Everyone has been mistreated—some in ways too awful to mention in public.  But our mistreatment is always limited by the mercy of God.  He permits us to suffer abuse, but He also checks the abuse.  He does this for every believer and every unbeliever, for that matter.  But He did not do it for His Son, the Lord Jesus Christ.  He gave Him into the hands of men to do everything they wanted to do to Him—to His body, to His mind, to His spirit.  They were free—totally free to abuse the Lord Jesus Christ.

“He withdrew His approval of Christ.  When His soul was first troubled, a voice from heaven spoke to comfort Him.  When He was in His agony in the garden, an angel was sent to strengthen Him, but now, He had neither one nor the other.  God hid His face from Him”.

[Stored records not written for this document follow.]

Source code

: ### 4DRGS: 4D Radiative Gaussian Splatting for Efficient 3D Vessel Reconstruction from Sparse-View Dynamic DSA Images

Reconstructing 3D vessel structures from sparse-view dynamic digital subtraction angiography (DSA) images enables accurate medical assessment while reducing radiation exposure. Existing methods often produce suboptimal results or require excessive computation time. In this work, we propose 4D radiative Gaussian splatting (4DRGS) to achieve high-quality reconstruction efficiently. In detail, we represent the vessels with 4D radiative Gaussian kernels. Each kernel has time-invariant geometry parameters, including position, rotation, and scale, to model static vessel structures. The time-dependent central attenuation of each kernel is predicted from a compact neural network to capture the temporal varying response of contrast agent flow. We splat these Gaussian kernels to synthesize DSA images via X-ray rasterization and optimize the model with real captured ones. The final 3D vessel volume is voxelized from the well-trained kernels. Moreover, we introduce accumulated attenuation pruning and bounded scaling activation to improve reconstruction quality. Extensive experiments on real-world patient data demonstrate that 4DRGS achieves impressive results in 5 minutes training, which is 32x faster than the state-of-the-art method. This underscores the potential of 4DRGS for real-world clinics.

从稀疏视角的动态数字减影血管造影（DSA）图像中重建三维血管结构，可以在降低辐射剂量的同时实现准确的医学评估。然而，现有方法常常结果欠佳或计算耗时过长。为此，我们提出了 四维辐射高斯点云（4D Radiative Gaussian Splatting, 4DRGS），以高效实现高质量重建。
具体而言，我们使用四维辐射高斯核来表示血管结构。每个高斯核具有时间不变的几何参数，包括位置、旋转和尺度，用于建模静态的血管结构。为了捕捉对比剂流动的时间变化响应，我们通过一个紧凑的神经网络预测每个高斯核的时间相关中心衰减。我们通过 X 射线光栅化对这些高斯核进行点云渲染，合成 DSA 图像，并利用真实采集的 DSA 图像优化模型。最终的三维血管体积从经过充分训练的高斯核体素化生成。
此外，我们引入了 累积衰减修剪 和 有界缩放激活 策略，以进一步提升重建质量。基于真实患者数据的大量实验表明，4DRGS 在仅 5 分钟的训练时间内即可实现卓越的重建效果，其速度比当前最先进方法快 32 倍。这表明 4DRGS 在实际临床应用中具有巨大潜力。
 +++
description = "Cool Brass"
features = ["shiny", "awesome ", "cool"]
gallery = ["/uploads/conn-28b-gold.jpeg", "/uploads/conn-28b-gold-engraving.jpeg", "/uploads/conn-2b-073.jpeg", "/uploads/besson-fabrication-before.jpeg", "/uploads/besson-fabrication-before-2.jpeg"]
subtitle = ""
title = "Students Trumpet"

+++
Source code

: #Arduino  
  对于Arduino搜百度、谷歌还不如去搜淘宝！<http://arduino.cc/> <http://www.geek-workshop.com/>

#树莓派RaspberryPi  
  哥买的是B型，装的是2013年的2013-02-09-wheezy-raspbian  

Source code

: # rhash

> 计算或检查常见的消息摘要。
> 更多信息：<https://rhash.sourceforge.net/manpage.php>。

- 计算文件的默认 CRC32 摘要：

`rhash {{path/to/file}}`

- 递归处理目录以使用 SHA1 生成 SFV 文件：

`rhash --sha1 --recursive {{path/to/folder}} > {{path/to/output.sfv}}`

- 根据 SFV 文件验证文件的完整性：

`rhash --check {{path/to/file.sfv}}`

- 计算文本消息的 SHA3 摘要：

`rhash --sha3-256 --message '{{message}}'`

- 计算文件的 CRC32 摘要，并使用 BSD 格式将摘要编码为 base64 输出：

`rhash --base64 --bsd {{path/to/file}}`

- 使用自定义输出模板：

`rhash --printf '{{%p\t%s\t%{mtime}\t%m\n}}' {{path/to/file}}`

The Lord had always had His Father’s approval.  Until He went to the cross.  He lost it then, not because He was doing something wrong, of course, but because—on the cross—He was taking our place as people who don’t have the approval of God!  It is you and I who should have been forsaken by God.  But it is not you and I who suffer that fate, our the Man who stood in our place, the Lord Jesus Christ!

“He let out upon His soul His wrath against sin.  Christ was made sin for us, a curse for us”.

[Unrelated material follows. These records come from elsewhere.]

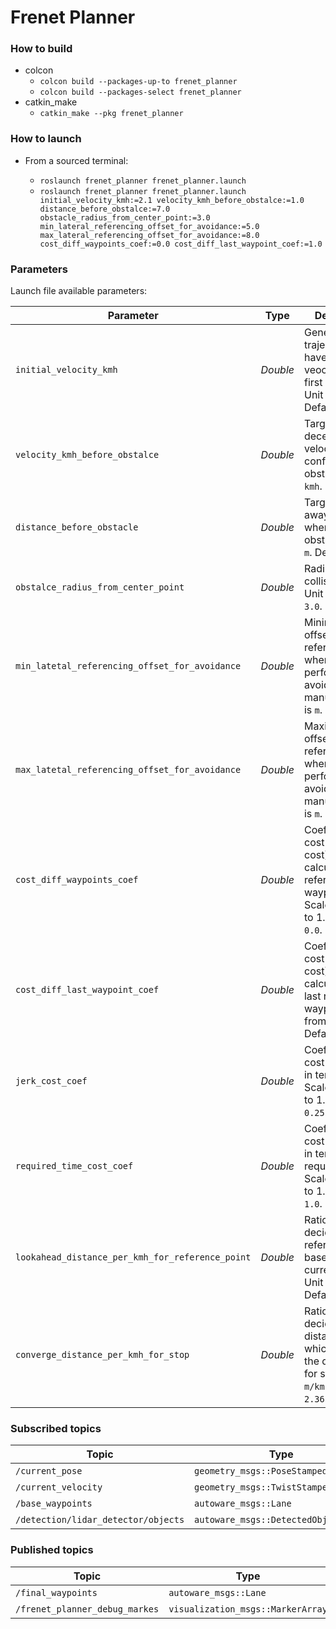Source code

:# Frenet Planner

### How to build
* colcon
  - `colcon build --packages-up-to frenet_planner`
  - `colcon build --packages-select frenet_planner`
* catkin_make
  - `catkin_make --pkg frenet_planner`


### How to launch

* From a sourced terminal:

    - `roslaunch frenet_planner frenet_planner.launch`
    - `roslaunch frenet_planner frenet_planner.launch initial_velocity_kmh:=2.1 velocity_kmh_before_obstalce:=1.0 distance_before_obstalce:=7.0 obstacle_radius_from_center_point:=3.0 min_lateral_referencing_offset_for_avoidance:=5.0 max_lateral_referencing_offset_for_avoidance:=8.0 cost_diff_waypoints_coef:=0.0 cost_diff_last_waypoint_coef:=1.0`


### Parameters

Launch file available parameters:

|Parameter| Type| Description|
----------|-----|--------
|`initial_velocity_kmh`|*Double* |Generate a trajectory which have this linear veocity at the first waypoint. Unit is `kmh`. Default `2.1`.|
|`velocity_kmh_before_obstalce`|*Double*|Target decelerated velocity when confronting a obstale. Unit is `kmh`. Default `1.0`.|
|`distance_before_obstacle`|*Double*|Target keep-away distance when facing a obstalce. Unit is `m`. Default `7.0`.|
|`obstalce_radius_from_center_point`|*Double*|Radius using for collision check. Unit is `m`. Default `3.0`.|
|`min_latetal_referencing_offset_for_avoidance`|*Double*|Minimum lateral offset for a reference point when performing an avoiding manuever. Unit is `m`. Default `5.0`.|
|`max_latetal_referencing_offset_for_avoidance`|*Double*|Maximum lateral offset for a reference point when performing an avoiding manuever. Unit is `m`. Default `8.0`.|
|`cost_diff_waypoints_coef`|*Double*|Coefficient for cost(running cost) calculation with reference waypoints. Scale from 0.0 to 1.0. Default `0.0`.|
|`cost_diff_last_waypoint_coef`|*Double*|Coefficient for cost(terminal cost) calculation with last reference waypoint. Scale from 0.0 to 1.0. Default `1.0`.|
|`jerk_cost_coef`|*Double*|Coefficient for cost calculation in terms of jerk. Scale from 0.0 to 1.0. Default `0.25`.|
|`required_time_cost_coef`|*Double*|Coefficient for cost calculation in terms of required time. Scale from 0.0 to 1.0. Default `1.0`.|
|`lookahead_distance_per_kmh_for_reference_point`|*Double*|Ratio for deciding referece point based on current_velocity. Unit is `m/kmh`. Default `2.0`.|
|`converge_distance_per_kmh_for_stop`|*Double*|Ratio for deciding a distance at which starting the deceleration for stop. Unit is `m/kmh`. Default `2.36`.|


### Subscribed topics

|Topic|Type|Objective|
------|----|---------
|`/current_pose`|`geometry_msgs::PoseStamped`|WIP|
|`/current_velocity`|`geometry_msgs::TwistStamped`|WIP|
|`/base_waypoints`|`autoware_msgs::Lane`|WIP|
|`/detection/lidar_detector/objects`|`autoware_msgs::DetectedObjectArray`|WIP|

### Published topics

|Topic|Type|Objective|
------|----|---------
|`/final_waypoints`|`autoware_msgs::Lane`|WIP|
|`/frenet_planner_debug_markes`|`visualization_msgs::MarkerArray`|WIP|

The sinner deserves two things: God’s back and God’s fist!  On the cross, our Lord took them both for us.  He was forsaken and punished.  The pleasures of God were taken from Him and the terrors of God seized upon His soul.  Not because He deserved either, but because we do.


      Some parts of the Bible you can breeze through without much thought or feeling.  But this is not one of them!  The Lord’s cry on the cross makes us:

1.      Feel the awfulness of sin.  If sin does this to the Lord Jesus Christ, it must be far worse than we think it is.

2.      Feel grateful to God.  What a Father we have, to turn His back on His dear Son for our salvation.

3.      Love the Lord Jesus Christ.  Would you die for your best friend?  Maybe you would.  But would you lose God for him?  You wouldn’t.  Yet our Lord did just that, for hours on the cross, He lost God so that you and I could find Him!

4.      Want to tell others about the Lord.  What a great and wonderful Savior we have!  I understand why others would be ashamed of their gods or their religions or their holy books and so on.  But with this kind of God, Savior, Bible, and religion, what have we got to be ashamed of—other than ourselves for being ashamed.